You are expected to understand this. CS 111 Operating Systems Principles, Fall 2006
You are here: CS111: [[2006fall:notes:lec10]]
 
 
 

Lecture 10 notes

  • Synchronization
  • Memory

Introduction

Why have we been studying synchronization for so long? Recall that one main goal of the operating system is to create the process abstraction. This abstraction virtualizes the machine's resources, allowing multiple applications to share the same hardware resources while preserving hard modularity. That way, we can scale up the number of applications we run without necessarily buying one computer per application, and while keeping the effects of application bugs relatively isolated. The three parts of the Von Neumann computer -- I/O devices, processors, and primary memory -- all need to be virtualized to make the process abstraction work.
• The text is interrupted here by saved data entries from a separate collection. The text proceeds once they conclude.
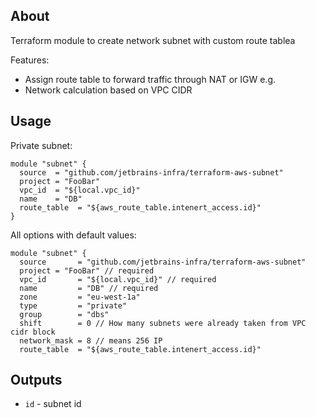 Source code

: ## About
Terraform module to create network subnet with custom route tablea

Features:
* Assign route table to forward traffic through NAT or IGW e.g.
* Network calculation based on VPC CIDR

## Usage

Private subnet:
```
module "subnet" {
  source  = "github.com/jetbrains-infra/terraform-aws-subnet"
  project = "FooBar" 
  vpc_id  = "${local.vpc_id}" 
  name    = "DB" 
  route_table  = "${aws_route_table.intenert_access.id}"
}
```

All options with default values:
```
module "subnet" {
  source       = "github.com/jetbrains-infra/terraform-aws-subnet"
  project = "FooBar" // required
  vpc_id       = "${local.vpc_id}" // required
  name         = "DB" // required
  zone         = "eu-west-1a"
  type         = "private"
  group        = "dbs"
  shift        = 0 // How many subnets were already taken from VPC cidr block
  network_mask = 8 // means 256 IP 
  route_table  = "${aws_route_table.intenert_access.id}"
```

## Outputs

* `id` - subnet id 
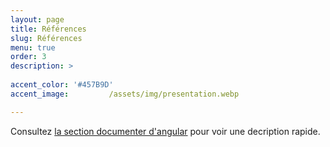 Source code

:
 ```yaml
---
layout: page
title: Références
slug: Références
menu: true
order: 3
description: >
  
accent_color: '#457B9D'
accent_image:         /assets/img/presentation.webp

---
```


Consultez [la section documenter d'angular](../../docs/frontend) pour voir une decription rapide.
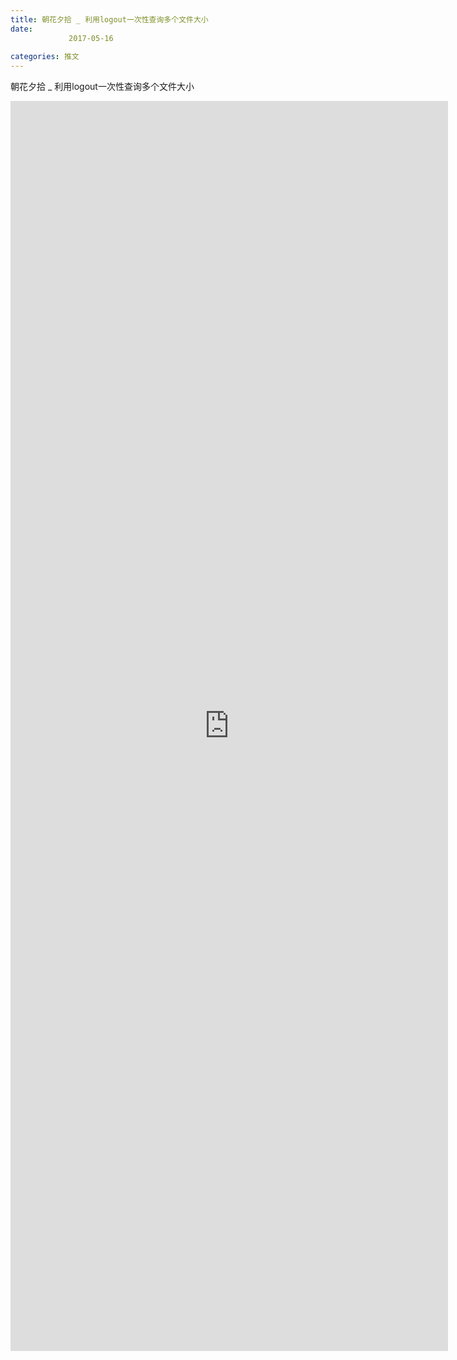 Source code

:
 ```yaml
---
title: 朝花夕拾 _ 利用logout一次性查询多个文件大小
date: 
             2017-05-16
            
categories: 推文
---
```

朝花夕拾 _ 利用logout一次性查询多个文件大小<!--more-->
<iframe src="http://202.114.234.173:8669/appbbs/Stata_Article/@朝花夕拾 _ 利用logout一次性查询多个文件大小.htm" width="700px" height="2000px" scrolling="auto" frameborder=0 ></iframe>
We first spent some time on files, which abstracts a computer's I/O devices. Synchronization is the next required piece! It lets multiple "virtual processors" share a single physical processor (or a couple physical processors, in a symmetric multiprocessing machine) without stepping on each other's toes. We build up high-level synchronization objects from low-level properties like read-write coherence, as indicated in this diagram.

mini-diagram.jpg

Utilization

But we want multiple processes to share a single computer's resources efficiently, without significant overhead. (Processes wouldn't be a useful abstraction if you could never run more than one!) So we need a metric that measures how efficiently a computer's resources are being used. That metric is utilization.

Utilization refers to the fraction of a machine's resources being used productively.

W - Amount of resource spent doing useful work
N - Total amount of resource
Utilization = W/N

The "resource" is often time, so that W and N are measured in seconds, but other units are possible too, such as cycles, disk seeks, and so forth. An important component of utilization is the definition of "useful work". This can be different depending on how you look at it. For example, consider processor utilization. From the kernel's point of view, "useful work" is any time spent running on behalf of any application. From a single application's point of view, "useful work" is the time that that application gets to run. (The application doesn't care about other applications.)

Example: If W = 10 units, and N = 10000 units, then Utilization = 1/1000.

Utilization drops when one or more threads/processes are spinning or blocking instead of doing useful work. For example, lock contention reduces utilization, because many threads are waiting for a lock rather than doing work. Spinning is usually worse than blocking for utilization, because as a thread spins (i.e., polls over and over again to see whether a lock is free), it is preventing other threads from doing work; whereas when a thread blocks (i.e., becomes nonrunnable), it allows other threads to make progress.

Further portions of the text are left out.